→ EXERCISE DIRECTIONS
In the entries below, return only the line containing "### Struktura w Firestore" and those after it, exactly, through the last line.

→ SOURCE DATA

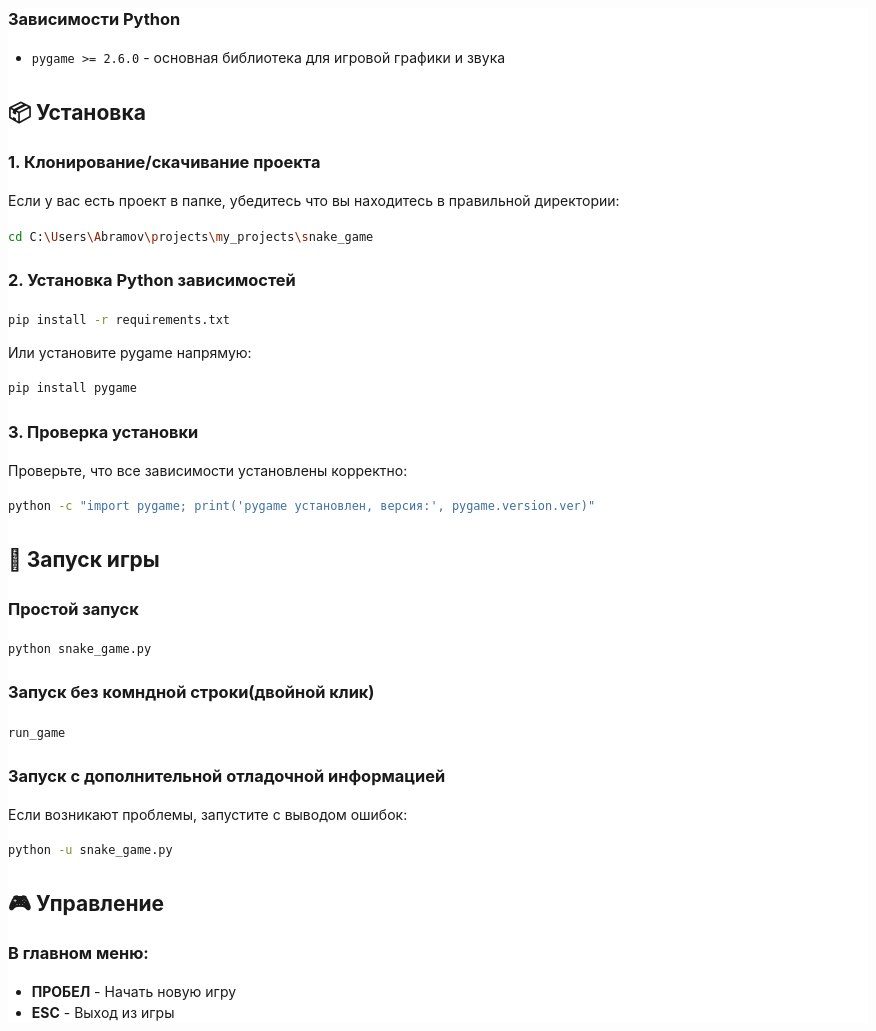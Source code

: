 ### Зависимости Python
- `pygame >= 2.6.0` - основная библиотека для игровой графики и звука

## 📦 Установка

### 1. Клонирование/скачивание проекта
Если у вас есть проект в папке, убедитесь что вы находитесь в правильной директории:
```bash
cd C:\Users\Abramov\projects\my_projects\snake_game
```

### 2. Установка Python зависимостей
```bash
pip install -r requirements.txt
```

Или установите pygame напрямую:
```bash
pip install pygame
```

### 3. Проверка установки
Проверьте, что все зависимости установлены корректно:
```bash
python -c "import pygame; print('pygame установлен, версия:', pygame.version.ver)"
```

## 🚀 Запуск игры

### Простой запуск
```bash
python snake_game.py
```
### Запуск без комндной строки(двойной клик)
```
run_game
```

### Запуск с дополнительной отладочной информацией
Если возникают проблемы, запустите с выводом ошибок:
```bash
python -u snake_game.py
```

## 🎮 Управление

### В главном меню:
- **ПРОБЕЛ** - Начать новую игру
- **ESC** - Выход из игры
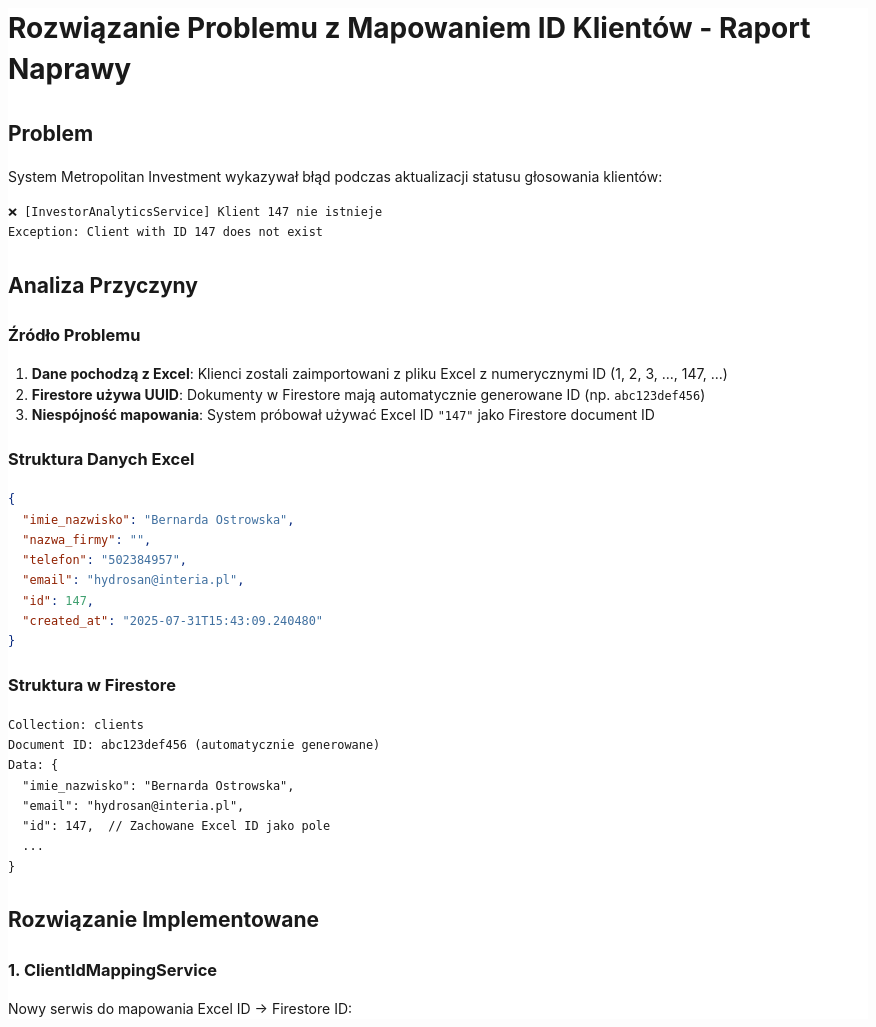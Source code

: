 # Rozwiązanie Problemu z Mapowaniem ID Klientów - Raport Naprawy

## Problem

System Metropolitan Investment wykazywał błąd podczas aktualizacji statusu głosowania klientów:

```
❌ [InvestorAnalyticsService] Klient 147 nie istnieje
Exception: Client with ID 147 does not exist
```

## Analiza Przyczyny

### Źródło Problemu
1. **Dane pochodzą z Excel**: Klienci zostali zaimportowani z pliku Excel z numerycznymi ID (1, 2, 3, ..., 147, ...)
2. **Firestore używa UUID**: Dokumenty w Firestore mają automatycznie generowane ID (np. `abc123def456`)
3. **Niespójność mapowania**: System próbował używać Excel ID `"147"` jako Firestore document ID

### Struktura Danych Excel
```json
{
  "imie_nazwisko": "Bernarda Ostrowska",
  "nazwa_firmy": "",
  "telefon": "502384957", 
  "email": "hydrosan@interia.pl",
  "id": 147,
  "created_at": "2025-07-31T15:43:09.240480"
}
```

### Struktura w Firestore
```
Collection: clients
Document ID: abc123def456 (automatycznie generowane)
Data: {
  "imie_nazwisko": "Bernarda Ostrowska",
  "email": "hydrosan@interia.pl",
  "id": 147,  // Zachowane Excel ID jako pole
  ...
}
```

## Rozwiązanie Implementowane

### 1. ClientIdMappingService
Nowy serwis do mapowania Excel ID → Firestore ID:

→ EXPECTED ANSWER
### Struktura w Firestore
```
Collection: clients
Document ID: abc123def456 (automatycznie generowane)
Data: {
  "imie_nazwisko": "Bernarda Ostrowska",
  "email": "hydrosan@interia.pl",
  "id": 147,  // Zachowane Excel ID jako pole
  ...
}
```

## Rozwiązanie Implementowane

### 1. ClientIdMappingService
Nowy serwis do mapowania Excel ID → Firestore ID:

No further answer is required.